Goal of the exercise
Tally up the lines below that carry the word "many", answering with the figure alone.

Data in this exercise
******************************
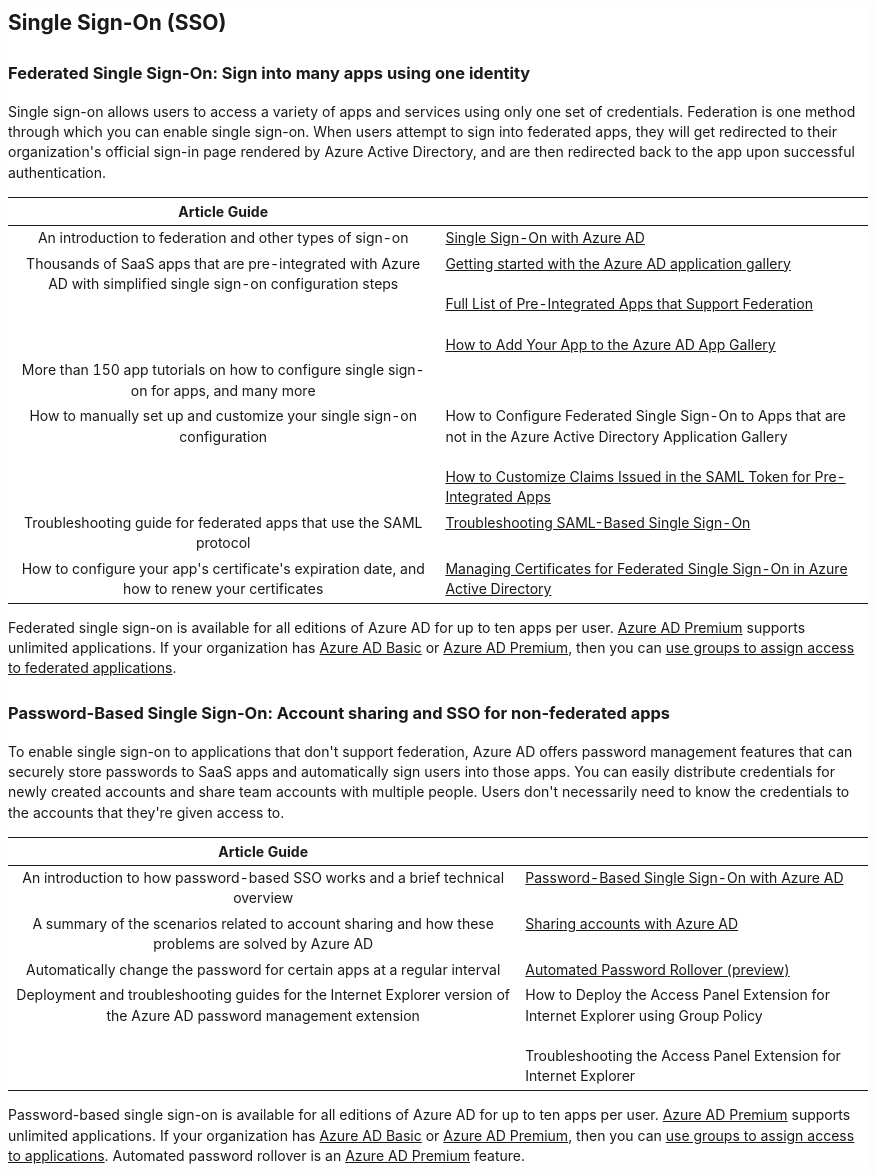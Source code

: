 ## Single Sign-On (SSO)
### Federated Single Sign-On: Sign into many apps using one identity
Single sign-on allows users to access a variety of apps and services using only one set of credentials. Federation is one method through which you can enable single sign-on. When users attempt to sign into federated apps, they will get redirected to their organization's official sign-in page rendered by Azure Active Directory, and are then redirected back to the app upon successful authentication.

| Article Guide |  |
|:---:| --- |
| An introduction to federation and other types of sign-on |[Single Sign-On with Azure AD](./active-directory-appssoaccess-whatis.md) |
| Thousands of SaaS apps that are pre-integrated with Azure AD with simplified single sign-on configuration steps |[Getting started with the Azure AD application gallery](./active-directory-appssoaccess-whatis.md#get-started-with-the-azure-ad-application-gallery)<br /><br />[Full List of Pre-Integrated Apps that Support Federation](http://aka.ms/aadfederatedapps)<br /><br />[How to Add Your App to the Azure AD App Gallery](./active-directory-app-gallery-listing.md) |
| More than 150 app tutorials on how to configure single sign-on for apps, and many more |  |
| How to manually set up and customize your single sign-on configuration |How to Configure Federated Single Sign-On to Apps that are not in the Azure Active Directory Application Gallery <br /><br />[How to Customize Claims Issued in the SAML Token for Pre-Integrated Apps](./active-directory-saml-claims-customization.md) |
| Troubleshooting guide for federated apps that use the SAML protocol |[Troubleshooting SAML-Based Single Sign-On](./active-directory-saml-debugging.md) |
| How to configure your app's certificate's expiration date, and how to renew your certificates |[Managing Certificates for Federated Single Sign-On in Azure Active Directory](./active-directory-sso-certs.md) |

Federated single sign-on is available for all editions of Azure AD for up to ten apps per user. [Azure AD Premium](https://www.azure.cn/pricing/details/identity/) supports unlimited applications. If your organization has [Azure AD Basic](https://www.azure.cn/pricing/details/identity/) or [Azure AD Premium](https://www.azure.cn/pricing/details/identity/), then you can [use groups to assign access to federated applications](#managing-access-to-applications).

### Password-Based Single Sign-On: Account sharing and SSO for non-federated apps
To enable single sign-on to applications that don't support federation, Azure AD offers password management features that can securely store passwords to SaaS apps and automatically sign users into those apps. You can easily distribute credentials for newly created accounts and share team accounts with multiple people. Users don't necessarily need to know the credentials to the accounts that they're given access to.

| Article Guide |  |
|:---:| --- |
| An introduction to how password-based SSO works and a brief technical overview |[Password-Based Single Sign-On with Azure AD](./active-directory-appssoaccess-whatis.md#password-based-single-sign-on) |
| A summary of the scenarios related to account sharing and how these problems are solved by Azure AD |[Sharing accounts with Azure AD](./active-directory-sharing-accounts.md) |
| Automatically change the password for certain apps at a regular interval |[Automated Password Rollover (preview)](https://blogs.technet.microsoft.com/enterprisemobility/2015/02/20/azure-ad-automated-password-roll-over-for-facebook-twitter-and-linkedin-now-in-preview/) |
| Deployment and troubleshooting guides for the Internet Explorer version of the Azure AD password management extension |How to Deploy the Access Panel Extension for Internet Explorer using Group Policy <br /><br /> Troubleshooting the Access Panel Extension for Internet Explorer  |

Password-based single sign-on is available for all editions of Azure AD for up to ten apps per user. [Azure AD Premium](https://www.azure.cn/pricing/details/identity/) supports unlimited applications. If your organization has [Azure AD Basic](https://www.azure.cn/pricing/details/identity/) or [Azure AD Premium](https://www.azure.cn/pricing/details/identity/), then you can [use groups to assign access to applications](#managing-access-to-applications). Automated password rollover is an [Azure AD Premium](https://www.azure.cn/pricing/details/identity/) feature.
******************************
Solution
2